EUR/USD looks strong and extends the recent brewakout of the key 200-day SMA as well as the 10-month resistance line, opening the door at the same time to the continuation of the uptrend, at least in the near term.
The renewed and pronounced selling pressure in the greenback lent further wings to the rebound in spot so far, all after Chief Powell reinforced the idea that the Fed could slow the pace of the upcoming interest rate hikes in the next months at his speech on Wednesday.
Following the above, the probability of a half-point rate raise at the Fed’s 14 December meeting is now at almost 80% according to CME Group’s FedWatch Tool.
Earlier in the euro area, German Retail Sales contracted 2.8% MoM in October and 5.0% over the last twelve months, while the final Manufacturing PMI rose to 46.2 in November (from 45.1).
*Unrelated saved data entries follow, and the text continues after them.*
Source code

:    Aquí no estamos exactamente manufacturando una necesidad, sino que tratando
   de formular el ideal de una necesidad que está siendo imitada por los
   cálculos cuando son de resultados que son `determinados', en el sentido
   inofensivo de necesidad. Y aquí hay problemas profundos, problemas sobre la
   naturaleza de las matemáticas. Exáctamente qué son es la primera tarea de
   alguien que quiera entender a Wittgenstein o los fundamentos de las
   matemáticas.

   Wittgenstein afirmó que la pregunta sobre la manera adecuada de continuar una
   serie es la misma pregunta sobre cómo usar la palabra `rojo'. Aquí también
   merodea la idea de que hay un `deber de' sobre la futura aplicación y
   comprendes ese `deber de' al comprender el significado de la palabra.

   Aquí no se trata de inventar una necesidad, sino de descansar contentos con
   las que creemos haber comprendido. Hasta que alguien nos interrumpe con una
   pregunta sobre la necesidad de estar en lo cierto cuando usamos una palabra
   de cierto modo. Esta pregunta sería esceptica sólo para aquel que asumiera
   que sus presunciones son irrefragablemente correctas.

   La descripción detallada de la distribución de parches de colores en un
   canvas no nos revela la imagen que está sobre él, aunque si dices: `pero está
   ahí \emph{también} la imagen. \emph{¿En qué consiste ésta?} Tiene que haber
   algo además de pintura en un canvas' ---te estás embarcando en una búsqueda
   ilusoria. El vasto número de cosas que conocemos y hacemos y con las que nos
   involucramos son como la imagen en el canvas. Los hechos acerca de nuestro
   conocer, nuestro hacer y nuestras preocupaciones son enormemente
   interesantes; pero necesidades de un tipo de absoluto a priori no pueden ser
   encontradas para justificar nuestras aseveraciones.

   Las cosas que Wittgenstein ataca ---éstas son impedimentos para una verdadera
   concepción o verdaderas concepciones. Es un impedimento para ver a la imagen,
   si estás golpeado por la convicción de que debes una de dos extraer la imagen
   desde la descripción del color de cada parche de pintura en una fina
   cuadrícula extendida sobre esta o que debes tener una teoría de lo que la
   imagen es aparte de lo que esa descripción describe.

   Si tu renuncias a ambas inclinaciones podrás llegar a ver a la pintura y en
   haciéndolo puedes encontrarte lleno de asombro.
In the broader Euroland, the Unemployment Rate improved to 6.5% in October, while the final Manufacturing PMI also advanced to 47.1 (from 46.4).
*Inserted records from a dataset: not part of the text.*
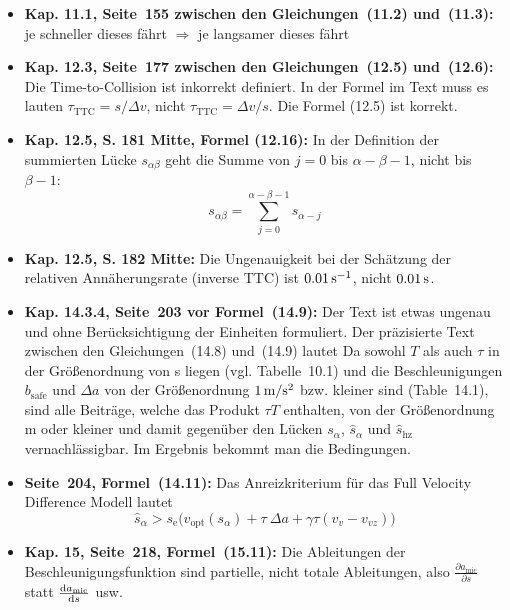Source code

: \documentclass[11pt,a4paper]{scrartcl}
\providecommand{\gquote}[1]{\glqq #1\grqq}  %
\providecommand{\abl}[2]   {\frac{\D #1}{\D #2}}  %
\providecommand{\ablpart}[2]{\frac{\partial #1}{\partial #2}}  %
\providecommand{\hats}{\hat{s}}
\renewcommand{\abl}[2]{\frac{{\rm d} #1}{{\rm d} #2}}  %
\providecommand{\bdm}{\begin{displaymath}}
\providecommand{\edm}{\end{displaymath}}
\providecommand{\3}{{\ss}}
\providecommand{\gquote}[1]{\glqq #1\grqq}  %
\begin{document}
\begin{itemize}
\item
\textbf{Kap. 11.1, Seite~155 zwischen den Gleichungen~(11.2) und~(11.3):}
\gquote{je schneller dieses f\"ahrt} $\Rightarrow$ \gquote{je langsamer dieses
f\"ahrt}

\item
\textbf{Kap. 12.3, Seite~177 zwischen den Gleichungen~(12.5) und~(12.6):}
Die Time-to-Collision ist inkorrekt definiert. In der Formel im Text
muss es lauten $\tau_\text{TTC}=s/\Delta v$, nicht $\tau_\text{TTC}=\Delta
v/s$. Die Formel (12.5) ist korrekt.

\item
\textbf{Kap. 12.5, S. 181 Mitte, Formel (12.16):}
In der Definition der summierten L\"ucke $s_{\alpha\beta}$ geht die
Summe von $j=0$ bis $\alpha-\beta-1$, nicht bis $\beta-1$:
\bdm
s_{\alpha\beta}=\sum\limits_{j=0}^{\alpha-\beta-1}s_{\alpha-j}
\edm

\item
\textbf{Kap. 12.5, S. 182 Mitte:}
Die Ungenauigkeit bei der Sch\"atzung der relativen Ann\"aherungsrate
(inverse TTC) ist  $\unit[0.01]{s^{-1}}$, nicht  $\unit[0.01]{s}$.

\item
\textbf{Kap. 14.3.4, Seite~203 vor Formel~(14.9):}
Der Text ist etwas ungenau und ohne Ber\"ucksichtigung der Einheiten
formuliert. Der pr\"azisierte Text zwischen den Gleichungen~(14.8) 
und~(14.9) lautet
\gquote{Da sowohl $T$ als auch $\tau$ in der Gr\"o\3enordnung von \unit[1]{s} liegen
(vgl. Tabelle~10.1)
und die Beschleunigungen $b_\text{safe}$
und $\Delta a$ von der Gr\"o\3enordnung $\unit[1]{m/s^2}$ bzw. kleiner
sind (Table~14.1),
sind alle Beitr\"age, welche das Produkt
$\tau T$ enthalten, von
der Gr\"o\3enordnung \unit[1]{m} oder kleiner und
damit gegen\"uber den L\"ucken $s_{\alpha}$, $\hat{s}_{\alpha}$ und
$\hat{s}_\text{hz}$ vernachl\"assigbar. Im Ergebnis bekommt man die Bedingungen.}

\item
\textbf{Seite~204, Formel~(14.11):}
Das Anreizkriterium f\"ur das Full Velocity Difference Modell lautet
\bdm
\hats_{\alpha} > s_\text{e} \big(v_\text{opt}(s_{\alpha})+\tau \ \Delta a
 + \gamma\tau(v_v-v_{vz}) \big)
\edm

\item
\textbf{Kap. 15, Seite~218, Formel~(15.11):}
Die Ableitungen der Beschleunigungsfunktion sind partielle, nicht
totale Ableitungen, also $\ablpart{a_\text{mic}}{s}$ statt
$\abl{a_\text{mic}}{s}$ usw.


\end{itemize}
\end{document}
In the US, the headline PCE rose 6.0% YoY in October and 5.0% when comes to the Core PCE. In addition, weekly Claims rose by 225K in the week to November 26 and Personal Income and Personal Spending expanded at a monthly 0.7% and 0.8%, respectively, in October.
Later in the session, the US ISM Manufacturing is expected to grab all the attention ahead of speeches by Fed’s Logan, Bowman and Barr.
EUR/USD sees its upside bias renewed on Thursday in response to the continuation of the downside bias in the dollar.
In the meantime, the European currency is expected to closely follow dollar dynamics, the impact of the energy crisis on the region and the Fed-ECB divergence. In addition, markets repricing of a potential pivot in the Fed’s policy remains the exclusive driver of the pair’s price action for the time being.
Back to the euro area, the increasing speculation of a potential recession in the bloc emerges as an important domestic headwind facing the euro in the short-term horizon.
Key events in the euro area this week: Germany Retail Sales, ECB General Council Meeting, Germany/EMU Final Manufacturing PMI, EMU Unemployment Rate (Thursday) - ECB Lagarde, Germany Balance of Trade (Friday).
Eminent issues on the back boiler: Continuation of the ECB hiking cycle vs. increasing recession risks. Impact of the war in Ukraine and the persistent energy crunch on the region’s growth prospects and inflation outlook. Risks of inflation becoming entrenched.
So far, the pair is gaining 0.95% at 1.0505 and faces the next up barrier at 1.0513 (weekly high December 1) ahead of 1.0614 (weekly high June 27) and finally 1.0773 (monthly high June 9). On the flip side, a breach of 1.0330 (weekly low November 28) would target 1.0222 (weekly low November 21) en route to 1.0042 (100-day SMA).